Start of MATERIAL TO PROCESS

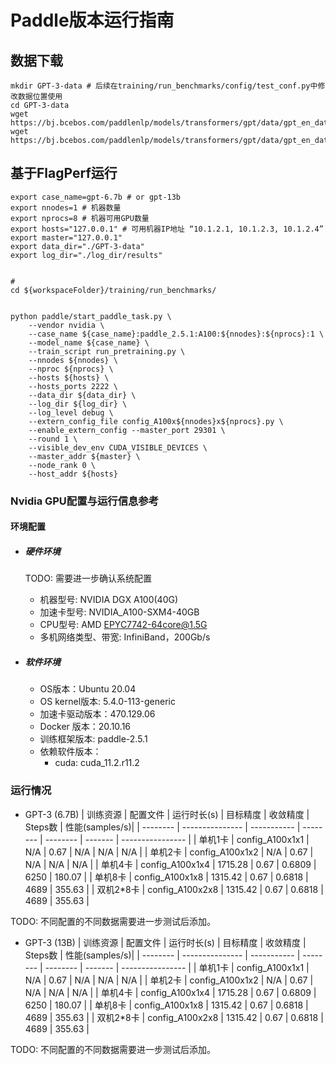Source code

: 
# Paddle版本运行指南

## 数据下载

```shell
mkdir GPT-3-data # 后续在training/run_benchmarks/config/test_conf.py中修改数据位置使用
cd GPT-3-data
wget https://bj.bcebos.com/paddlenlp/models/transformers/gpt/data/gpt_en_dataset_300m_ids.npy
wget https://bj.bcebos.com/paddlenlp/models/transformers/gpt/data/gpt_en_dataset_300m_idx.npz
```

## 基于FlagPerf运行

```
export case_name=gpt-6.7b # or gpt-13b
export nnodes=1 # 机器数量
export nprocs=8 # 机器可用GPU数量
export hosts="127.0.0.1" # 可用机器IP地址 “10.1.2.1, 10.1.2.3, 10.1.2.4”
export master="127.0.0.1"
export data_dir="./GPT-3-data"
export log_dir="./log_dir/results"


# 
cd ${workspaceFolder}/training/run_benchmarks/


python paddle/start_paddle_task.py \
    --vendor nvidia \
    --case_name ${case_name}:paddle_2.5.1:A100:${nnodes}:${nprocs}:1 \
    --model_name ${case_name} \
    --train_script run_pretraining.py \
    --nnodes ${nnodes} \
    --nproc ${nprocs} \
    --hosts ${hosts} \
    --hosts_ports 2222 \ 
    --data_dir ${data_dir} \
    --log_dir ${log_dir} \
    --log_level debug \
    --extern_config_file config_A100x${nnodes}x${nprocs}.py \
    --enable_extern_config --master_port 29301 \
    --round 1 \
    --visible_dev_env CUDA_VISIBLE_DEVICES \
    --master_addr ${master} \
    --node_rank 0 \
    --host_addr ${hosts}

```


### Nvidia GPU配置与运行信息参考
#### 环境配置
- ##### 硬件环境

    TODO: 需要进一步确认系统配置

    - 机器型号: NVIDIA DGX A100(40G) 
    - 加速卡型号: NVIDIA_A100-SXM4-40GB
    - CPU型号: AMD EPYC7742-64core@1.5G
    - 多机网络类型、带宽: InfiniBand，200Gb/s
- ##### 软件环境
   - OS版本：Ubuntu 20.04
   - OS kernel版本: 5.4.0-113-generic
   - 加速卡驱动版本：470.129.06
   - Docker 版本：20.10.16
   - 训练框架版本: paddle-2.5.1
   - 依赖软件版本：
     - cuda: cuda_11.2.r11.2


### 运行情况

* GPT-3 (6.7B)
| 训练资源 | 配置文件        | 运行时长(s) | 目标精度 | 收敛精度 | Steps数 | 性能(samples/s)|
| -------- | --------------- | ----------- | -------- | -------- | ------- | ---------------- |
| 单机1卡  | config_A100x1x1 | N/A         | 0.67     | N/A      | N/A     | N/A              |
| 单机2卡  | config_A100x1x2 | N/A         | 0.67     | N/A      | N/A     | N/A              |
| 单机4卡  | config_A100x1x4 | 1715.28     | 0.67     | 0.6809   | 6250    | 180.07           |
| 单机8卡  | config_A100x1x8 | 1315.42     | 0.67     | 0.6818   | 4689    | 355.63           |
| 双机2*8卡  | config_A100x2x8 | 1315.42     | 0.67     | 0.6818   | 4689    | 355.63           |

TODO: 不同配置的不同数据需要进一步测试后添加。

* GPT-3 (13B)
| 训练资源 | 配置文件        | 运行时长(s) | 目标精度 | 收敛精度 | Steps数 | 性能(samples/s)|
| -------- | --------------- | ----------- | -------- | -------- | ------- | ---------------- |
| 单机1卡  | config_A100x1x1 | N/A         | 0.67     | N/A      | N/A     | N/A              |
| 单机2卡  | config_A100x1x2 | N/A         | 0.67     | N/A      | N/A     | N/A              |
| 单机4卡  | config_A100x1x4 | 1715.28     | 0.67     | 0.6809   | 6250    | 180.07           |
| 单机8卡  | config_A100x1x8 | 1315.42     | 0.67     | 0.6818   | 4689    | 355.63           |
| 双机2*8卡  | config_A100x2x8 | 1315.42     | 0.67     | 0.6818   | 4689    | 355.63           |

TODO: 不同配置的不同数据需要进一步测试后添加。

End of MATERIAL TO PROCESS

§ **EXERCISE REQUIREMENTS**: In the material above, which lines contain "bcebos"? Copy each of them.

§ **RESPONSE AREA**:
wget https://bj.bcebos.com/paddlenlp/models/transformers/gpt/data/gpt_en_dataset_300m_ids.npy
wget https://bj.bcebos.com/paddlenlp/models/transformers/gpt/data/gpt_en_dataset_300m_idx.npz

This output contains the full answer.